### What the task asks
Every line below between the one holding "- replies to" and the one holding "### Templates", inclusive, should be copied exactly, and no other line.

(Saved entries)
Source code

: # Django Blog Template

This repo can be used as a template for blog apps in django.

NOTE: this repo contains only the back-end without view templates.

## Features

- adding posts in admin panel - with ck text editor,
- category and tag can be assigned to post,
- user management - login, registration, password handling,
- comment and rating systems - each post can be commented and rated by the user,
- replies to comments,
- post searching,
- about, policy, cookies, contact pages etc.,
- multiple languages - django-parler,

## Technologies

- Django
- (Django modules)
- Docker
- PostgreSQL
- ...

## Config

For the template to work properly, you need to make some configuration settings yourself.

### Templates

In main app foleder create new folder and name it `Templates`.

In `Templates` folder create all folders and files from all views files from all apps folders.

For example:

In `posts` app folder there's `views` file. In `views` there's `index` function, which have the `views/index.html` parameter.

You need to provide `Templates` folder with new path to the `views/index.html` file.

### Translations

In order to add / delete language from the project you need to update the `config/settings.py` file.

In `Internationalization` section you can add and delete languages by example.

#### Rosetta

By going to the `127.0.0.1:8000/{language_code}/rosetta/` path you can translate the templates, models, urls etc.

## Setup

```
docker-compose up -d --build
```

### Reply to the exercise
- replies to comments,
- post searching,
- about, policy, cookies, contact pages etc.,
- multiple languages - django-parler,

## Technologies

- Django
- (Django modules)
- Docker
- PostgreSQL
- ...

## Config

For the template to work properly, you need to make some configuration settings yourself.

### Templates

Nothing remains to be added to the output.